No suelo dedicarle a nadie lo que escribo, pero en este caso tengo la intrínseca necesidad de hacerlo. O tal vez más que dedicarlo, quiero tener presente a mi fiel seguidora y fan de mis escritos: mi abuela. Hasta hace poco, ella no sólo leía todos

mis textos apenas los publicaba en el blog, sino que también me comentaba con

un mensaje de texto: “Me gusta mucho como escribes”, “Estoy muy orgullosa de ti”,

“Me tienes maravillada”, “Qué talento tienes”. Sin embargo, su capacidad de lectura

y escritura se ha apagado, aunque su cabeza siga viva. Ahora seré yo quien se lo lea,

y no dudo que, aunque con pocas o sin palabras, recibiré de parte suya los mismos

halagos que hasta hace poco me hacía.


A medida que aprendo a escribir tengo claro que, aunque cada palabra tiene uno o varios significados, no deben usarse aleatoriamente, sino en un lugar y caso específico para decir exactamente lo que se busca. Sin embargo, esta teoría no la puede aplicar mi abuela. Ella no puede usar las palabras apropiadamente mientras habla, y en el caso que alguna logre salir de su boca, la mayoría de las veces la intercambia por otra, que tanto para el receptor como para el diccionario significa algo diferente de lo que ella intentaba decir. Esto no lo hace por falta de conocimiento del lenguaje, como sí lo hace mi hija cuando me dice, “mamá, busqué el zapato” queriéndome decir que lo encontró, sino mi abuela lo hace porque su cabeza no se lo permite. No tiene el control ni de sus silencios ni de todas las palabras que usa para decir lo que quiere.
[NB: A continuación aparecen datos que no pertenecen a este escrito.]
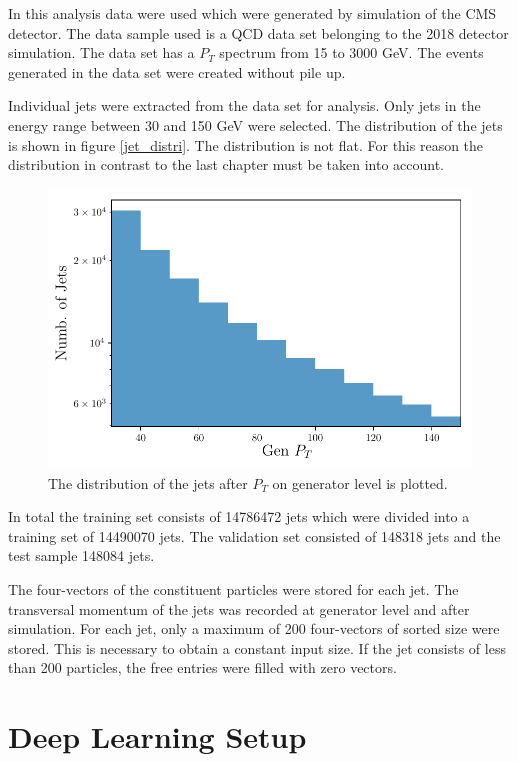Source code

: \documentclass[12pt, a4paper]{thesis}
\begin{document}
In this analysis data were used which were generated by simulation of
the CMS detector. The data sample used is a QCD data set belonging to
the 2018 detector simulation. The data set has a \(P_T\) spectrum from
15 to 3000 GeV. The events generated in the data set were created
without pile up.

Individual jets were extracted from the data set for analysis. Only
jets in the energy range between 30 and 150 GeV were selected. The
distribution of the jets is shown in figure \ref{jet_distri}. The
distribution is not flat.  For this reason the distribution in
contrast to the last chapter must be taken into account.

\begin{figure}[htbp]
\centering
\includegraphics[width=.9\linewidth]{../images/jet_distri.pdf}
\caption{\label{fig:orga8fe027}
The distribution of the jets after \(P_T\) on generator level is plotted.}
\end{figure}

In total the training set consists of 14786472 jets which were divided
into a training set of 14490070 jets. The validation set consisted of
148318 jets and the test sample 148084 jets.

The four-vectors of the constituent particles were stored for each
jet. The transversal momentum of the jets was recorded at generator
level and after simulation. For each jet, only a maximum of 200
four-vectors of sorted size were stored. This is necessary to obtain a
constant input size. If the jet consists of less than 200 particles,
the free entries were filled with zero vectors.

\section{Deep Learning Setup}
\label{sec:orgf3b24cc}
\end{document}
La veo, la oigo, y no lo creo. Es como si ella estuviera hablándome en uno de mis sueños, y no en mi vigilia, cuando repetitivamente intenta decir algo, pero la palabra correcta no sale, o simplemente no sale ninguna, y entonces se instala en el ambiente la desesperación, principalmente, y algo de ansiedad. La sonrisa más auténtica que conozco ahora tiene otro aire. Los que conocen a mi abuela saben exactamente a qué me refiero. Tiene una expresión que no reconozco en ella. Es (o era) la mujer más positiva que he conocido. No puedo pensar en nadie más, aparte de ella, que acompañara un “auch” de intenso dolor con una sonrisa, sólo para que la tristeza no se apoderara de ella, sino por el contrario fuera el positivismo el que predominara en su historia de sufrimiento ¿Quién más es capaz de contar algo triste que le ha pasado en la vida, mientras recuerda los hechos y se ríe buscando el lado positivo? No lo digo por decir, y menos por idealizarla ahora que su cabeza funciona diferente y que de alguna manera ahora la veo indefensa y sin poder expresar verbalmente sus pensamientos. Lo digo porque nunca he conocido a nadie que se ría y sonría más. Veo a mi abuela y no lo creo. No puede ser ella, la misma que disfrutaba bailando música country, le encantaba cocinar y aprender italiano, y manejaba el computador mejor que mi madre o el celular con más habilidad que mi padre. A esta mujer, admirable por su fortaleza y alegría a pesar de los momentos duros que ha tenido que vivir, le diagnosticaron, después de una intervención quirúrgica de emergencia, una lesión cerebral llamada afasia que le impide comunicarse correctamente.

Aproveché las vacaciones de mis hijos durante la semana de Acción de Gracias para ir a visitar a mi abuela y quedarnos con ella unos días en su casa. Dos días antes de la intervención, ignorantes de que ésta sucedería, estábamos reunidos en la sala de mi abuela con mi tía, y de repente y sin ninguna otra señal, a mi abuela se le trabó la lengua. El episodio no duró más de veinte segundos, pero fue el tiempo suficiente para saber, aunque no lo comentáramos, que algo andaba mal dentro de ella. Pretendí que no pasaba nada pues no quería ponerme nerviosa y, menos aún, ponerlas nerviosas a ellas. Seguimos hablando engañándonos que no recordábamos la mala pasada, mientras mi cabeza intentaba, en vano, borrar la angustia que flotaba entre nosotras. Los nervios de mi tía la volvieron ausente, mientras mi abuela intentaba —no sé si consciente o inconscientemente— demostrarnos que tener la lengua trabada no significaba otra cosa más que un juego sin importancia, y que era obviamente motivo de gracia.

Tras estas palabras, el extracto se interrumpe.